Note that this is same as finding the powers of $t$ with coefficient $28$ in the following expansion.
$$(t^2+t^4+t^6+t^8+.......)^2(t+t^2+t^3+t^4+......)$$
$$\left(\dfrac{t^2}{1-t^2}\right)^2\times\dfrac{t}{1-t}=t^5\times\left(\dfrac{1}{1-t}\right)^3=t^5\times(1+t)^3\times\left(\dfrac{1}{1-t^2}\right)^3$$
$$=t^5(1+t)^3\left(\dbinom{2}{2}+\dbinom{3}{2}t^2+\dbinom{4}{2}t^4+\dbinom{5}{2}t^6+..........\right)$$
Note that the last part has the general term of $\dbinom{k}{2}t^{2k-4}$. Since $\dbinom{8}{2}=28$, the last part contains the term $28t^{12}$. So we have $28t^{17}+28t^{18}$
So, the value of $n$ can be either $17$ or $18$
A: Assume $x,y,z$ are required to be positive integers.

Consider two cases . . .

Case $(1)$:$\;n$ is even.

From the equation $2x+2y+z=n$, it follows that $z$ is also even.

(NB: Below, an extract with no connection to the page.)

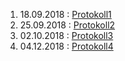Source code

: 1. 18.09.2018 : [Protokoll1](https://github.com/HTLMechatronics/m15-la1-sx/blob/vezsam15/protokoll01_g3_vezsam15_18.09.md)
2. 25.09.2018 : [Protokoll2](https://github.com/HTLMechatronics/m15-la1-sx/blob/vezsam15/protokoll02_g3_vezsam15_25.09.md)
3. 02.10.2018 : [Protokoll3](https://github.com/HTLMechatronics/m15-la1-sx/blob/vezsam15/protokoll03_g3_vezsam15_02.10.md)  
4. 04.12.2018 : [Protokoll4](https://github.com/HTLMechatronics/m15-la1-sx/blob/vezsam15/protokoll04_g3_vezsam15_04.12.md)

Writing $z=2w$, and $n=2m$, for some positive integers $w,m$, we get
\begin{align*}
&2x+2y+z=n\\[4pt]
\iff\;&2x+2y+2w=2m\\[4pt]
\iff\;&x+y+w=m\\[4pt]
\end{align*}
By the Stars-and-Bars formula, the equation 
$$x+y+w=m$$
has exactly ${\large{\binom{m-1}{2}}}$ positive integer solution triples $(x,y,w)$, for any given positive integer value of $m$, hence
\begin{align*}
&{\small{\binom{m-1}{2}}}=28\\[4pt]
\implies\;\;&{\small{\frac{(m-1)(m-2)}{2}}}=28\\[4pt]
\implies\;\;&m^2-3m+2=56\\[4pt]
\implies\;\;&m^2-3m-54=0\\[4pt]
\implies\;\;&(m-9)(m+6)=0\\[4pt]
\implies\;\;&m=9\\[4pt]
\implies\;\;&n=18\\[4pt]
\end{align*}

Case $(2)$:$\;n$ is odd.

From the equation $2x+2y+z=n$, it follows that $z$ is also odd.

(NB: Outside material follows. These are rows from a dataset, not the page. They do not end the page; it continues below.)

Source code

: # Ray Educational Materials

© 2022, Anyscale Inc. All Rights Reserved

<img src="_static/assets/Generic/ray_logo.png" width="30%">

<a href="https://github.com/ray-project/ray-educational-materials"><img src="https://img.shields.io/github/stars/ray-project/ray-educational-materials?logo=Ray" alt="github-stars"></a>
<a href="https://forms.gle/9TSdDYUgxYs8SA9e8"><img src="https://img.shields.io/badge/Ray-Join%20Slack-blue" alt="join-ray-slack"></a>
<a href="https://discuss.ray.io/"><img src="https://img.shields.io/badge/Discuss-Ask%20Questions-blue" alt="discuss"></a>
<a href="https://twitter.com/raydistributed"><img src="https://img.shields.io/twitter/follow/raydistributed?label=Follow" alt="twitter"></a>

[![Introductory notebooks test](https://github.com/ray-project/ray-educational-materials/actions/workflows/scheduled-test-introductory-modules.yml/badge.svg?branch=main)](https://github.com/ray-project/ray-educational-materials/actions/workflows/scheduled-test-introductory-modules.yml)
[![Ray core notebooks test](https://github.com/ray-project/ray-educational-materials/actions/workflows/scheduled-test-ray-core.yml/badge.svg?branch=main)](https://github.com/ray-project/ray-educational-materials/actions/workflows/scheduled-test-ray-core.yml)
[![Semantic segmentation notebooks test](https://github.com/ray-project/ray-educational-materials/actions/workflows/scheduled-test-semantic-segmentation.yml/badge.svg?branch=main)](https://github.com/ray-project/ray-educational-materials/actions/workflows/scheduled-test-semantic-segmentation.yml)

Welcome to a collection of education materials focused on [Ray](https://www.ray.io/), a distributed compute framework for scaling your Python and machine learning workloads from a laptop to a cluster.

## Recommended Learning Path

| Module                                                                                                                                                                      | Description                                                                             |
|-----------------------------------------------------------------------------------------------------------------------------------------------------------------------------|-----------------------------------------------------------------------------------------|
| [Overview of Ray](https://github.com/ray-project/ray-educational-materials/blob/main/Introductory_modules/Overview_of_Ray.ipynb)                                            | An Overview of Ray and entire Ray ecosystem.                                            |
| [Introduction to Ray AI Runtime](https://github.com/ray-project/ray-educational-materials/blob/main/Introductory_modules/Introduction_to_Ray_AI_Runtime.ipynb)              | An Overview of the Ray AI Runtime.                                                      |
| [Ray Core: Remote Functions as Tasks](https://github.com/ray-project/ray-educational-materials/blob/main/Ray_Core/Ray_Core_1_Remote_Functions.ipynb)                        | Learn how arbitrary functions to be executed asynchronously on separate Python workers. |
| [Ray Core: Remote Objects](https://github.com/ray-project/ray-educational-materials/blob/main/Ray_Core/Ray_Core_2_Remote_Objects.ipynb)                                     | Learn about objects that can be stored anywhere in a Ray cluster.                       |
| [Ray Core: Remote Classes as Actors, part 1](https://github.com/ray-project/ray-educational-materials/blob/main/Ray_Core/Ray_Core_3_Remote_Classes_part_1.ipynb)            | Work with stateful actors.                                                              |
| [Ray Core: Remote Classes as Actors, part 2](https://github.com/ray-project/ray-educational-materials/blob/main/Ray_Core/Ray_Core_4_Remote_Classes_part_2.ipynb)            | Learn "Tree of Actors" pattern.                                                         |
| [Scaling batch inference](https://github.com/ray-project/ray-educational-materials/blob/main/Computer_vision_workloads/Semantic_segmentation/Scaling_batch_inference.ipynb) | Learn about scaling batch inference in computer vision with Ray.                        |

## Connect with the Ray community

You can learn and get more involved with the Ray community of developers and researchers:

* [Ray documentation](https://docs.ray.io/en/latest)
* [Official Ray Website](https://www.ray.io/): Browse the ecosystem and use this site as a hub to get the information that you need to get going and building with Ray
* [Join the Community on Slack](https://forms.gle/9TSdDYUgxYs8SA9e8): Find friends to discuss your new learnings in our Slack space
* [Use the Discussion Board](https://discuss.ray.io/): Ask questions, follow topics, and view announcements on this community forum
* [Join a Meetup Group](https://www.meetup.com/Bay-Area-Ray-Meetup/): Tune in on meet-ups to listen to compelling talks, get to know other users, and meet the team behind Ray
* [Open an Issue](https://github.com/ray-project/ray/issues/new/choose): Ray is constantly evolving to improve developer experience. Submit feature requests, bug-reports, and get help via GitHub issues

Writing $z=2w-1$, and $n=2m-1$, for some positive integers $w,m$, we get
\begin{align*}
&2x+2y+z=n\\[4pt]
\iff\;&2x+2y+(2w-1)=2m-1\\[4pt]
\iff\;&x+y+w=m\\[4pt]
\end{align*}
As for case $(1)$, since $m$ is a positive integer such that the equation
$$
x+y+w=m
\qquad\qquad
$$
has exactly $28$ positive integer solution triples $(x,y,w)$, it follows that $m=9$, hence $n=2m-1=17$.

Note:$\;$If $x,y,z$ are only required to be nonnegative integers, then using arguments analogous to the ones given above, we get $n=12$ or $n=11$.